Daphne’s Lot – a pun evoking her fate, as well as her mob of four children, and somehow also echoing Lot’s wife, looking back at the ruins – follows Daphne’s journey from the Midlands of the UK to Nigeria, and back again to be reunited with her husband.

He has chosen to construct the memoir in couplets, with long sweeps of lines that reveal unpredictable rhymes like jewels in the sand. As much this is a sumptuous, lyrical delight, it fearlessly reveals how ugly humans can be – both on an intimate level, as in his father’s violence – and in the political murderous war on civilians, specifically the one million children who died of starvation.

While he makes no claims to write a classic epic poem, he does use some of the conventions of the form to bring his story to life. For example, the invocation to the muse is a poem entitled Only a small prayer, opening with the words:
“I know nothing of truth/Towering like that first light,
Unbending sacred river.”

And he ends the poem by naming his muse: poetry. This is the muse to whom he prays, to lend structure to the clamour of memories. We see the writer as he struggles to begin, with a familiar frustration:
“Oh Christ, my craft, and the time it is taking” and then he disappears between the folds of Daphne’s life in Midlands post-war Britain, we almost forget him as her family comes to life in the little boy’s mind, the familiar endearments of Grampy and Mum and we are reminded, as in all war stories, people were living there. The parts of the poem are economically headed with dates, in 1937 he observes:
“There had not always been the war, unfettered/Weed in the garden of Europe, over-running neat
Boundaries, like the one Grampy tended and grew/The flower Mum would be named after.”

Here we see a master poet who in two lines sketches history and his family’s place in it without compromise of tenderness or horror. His reading of his mother’s regret at turning down her scholarship to grammar school for secretarial college “like the smell of mangoes/rotting – sweet, so sweet – /”
The epic contains not only the journey of the family to flee Biafra and its corpses, to England, but Abani’s later wanderings which have culminated in a life in the USA. Abani’s complex relationship with his father, a womaniser, a wife-beater and a war hero, finds an uneasy peace in the latter part of the narrative, as we witness a son fashioning a hero from his alienated father.
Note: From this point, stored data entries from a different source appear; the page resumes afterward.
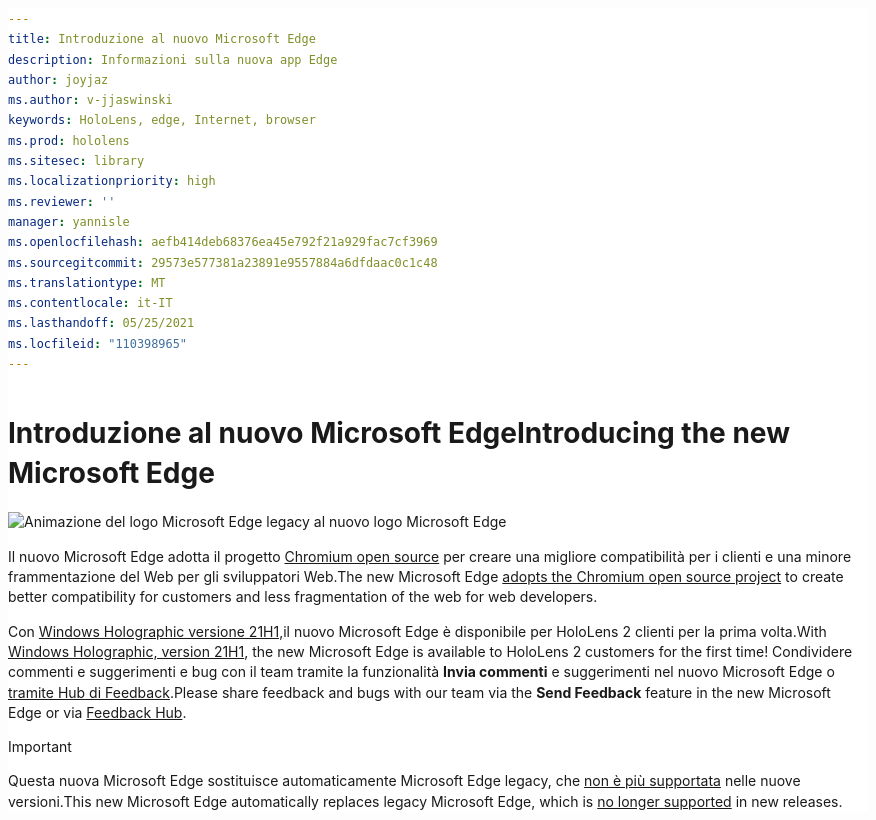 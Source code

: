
```yaml
---
title: Introduzione al nuovo Microsoft Edge
description: Informazioni sulla nuova app Edge
author: joyjaz
ms.author: v-jjaswinski
keywords: HoloLens, edge, Internet, browser
ms.prod: hololens
ms.sitesec: library
ms.localizationpriority: high
ms.reviewer: ''
manager: yannisle
ms.openlocfilehash: aefb414deb68376ea45e792f21a929fac7cf3969
ms.sourcegitcommit: 29573e577381a23891e9557884a6dfdaac0c1c48
ms.translationtype: MT
ms.contentlocale: it-IT
ms.lasthandoff: 05/25/2021
ms.locfileid: "110398965"
---
```

# <a name="introducing-the-new-microsoft-edge"></a><span data-ttu-id="cdec0-104">Introduzione al nuovo Microsoft Edge</span><span class="sxs-lookup"><span data-stu-id="cdec0-104">Introducing the new Microsoft Edge</span></span>

![Animazione del logo Microsoft Edge legacy al nuovo logo Microsoft Edge](images/new-edge.gif)

<span data-ttu-id="cdec0-106">Il nuovo Microsoft Edge adotta il progetto [Chromium open source](https://blogs.windows.com/windowsexperience/2018/12/06/microsoft-edge-making-the-web-better-through-more-open-source-collaboration/) per creare una migliore compatibilità per i clienti e una minore frammentazione del Web per gli sviluppatori Web.</span><span class="sxs-lookup"><span data-stu-id="cdec0-106">The new Microsoft Edge [adopts the Chromium open source project](https://blogs.windows.com/windowsexperience/2018/12/06/microsoft-edge-making-the-web-better-through-more-open-source-collaboration/) to create better compatibility for customers and less fragmentation of the web for web developers.</span></span>

<span data-ttu-id="cdec0-107">Con [Windows Holographic versione 21H1,](hololens-release-notes.md#windows-holographic-version-21h1)il nuovo Microsoft Edge è disponibile per HoloLens 2 clienti per la prima volta.</span><span class="sxs-lookup"><span data-stu-id="cdec0-107">With [Windows Holographic, version 21H1](hololens-release-notes.md#windows-holographic-version-21h1), the new Microsoft Edge is available to HoloLens 2 customers for the first time!</span></span> <span data-ttu-id="cdec0-108">Condividere commenti e suggerimenti e bug con il team tramite la funzionalità **Invia commenti** e suggerimenti nel nuovo Microsoft Edge o [tramite Hub di Feedback](hololens-feedback.md).</span><span class="sxs-lookup"><span data-stu-id="cdec0-108">Please share feedback and bugs with our team via the **Send Feedback** feature in the new Microsoft Edge or via [Feedback Hub](hololens-feedback.md).</span></span>

> [!IMPORTANT]
> <span data-ttu-id="cdec0-109">Questa nuova Microsoft Edge sostituisce automaticamente Microsoft Edge legacy, che [non è più supportata](https://blogs.windows.com/msedgedev/2021/03/09/microsoft-edge-legacy-end-of-support/) nelle nuove versioni.</span><span class="sxs-lookup"><span data-stu-id="cdec0-109">This new Microsoft Edge automatically replaces legacy Microsoft Edge, which is [no longer supported](https://blogs.windows.com/msedgedev/2021/03/09/microsoft-edge-legacy-end-of-support/) in new releases.</span></span>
“Red Cross official in charge of distributing food/and medicines, the task had been more formidable
And dangerous than fighting on the front lines/where the only responsibility was to one’s self.
He further undertook the risky work of reuniting/lost children and parents. This required a dedication,/
Commitment and bravery equal to any marine…”

Deities are absent from this damaged landscape, except the muse, poetry, revealing with empathy the journey of one young man from chaos to closure. Sort of. Abani’s complex honorific is finely crafted and resonant.
Chris Abani’s first novel, a political thriller titled Masters of the Board, was published when he was sixteen years old. He was imprisoned under suspicion for being involved in the plot that took place three weeks after the book was published. After his release he wrote Sirocco, which earned him another period behind bars. On his release he wrote several dissident plays and he was sentenced to death. With the intervention of friends he managed to escape and found refuge in Britain. He now lives in the United States.

This rich document, filled with the light and shadow of his native land, the textures of family and love, nevertheless does not spare the reader of the slaughter, the shattered lives and the insanity of war – bringing to our news-filled imaginations other wars, other losses, other lives. There is, as he promises in his foreword, much to be celebrated: courage, and love above all.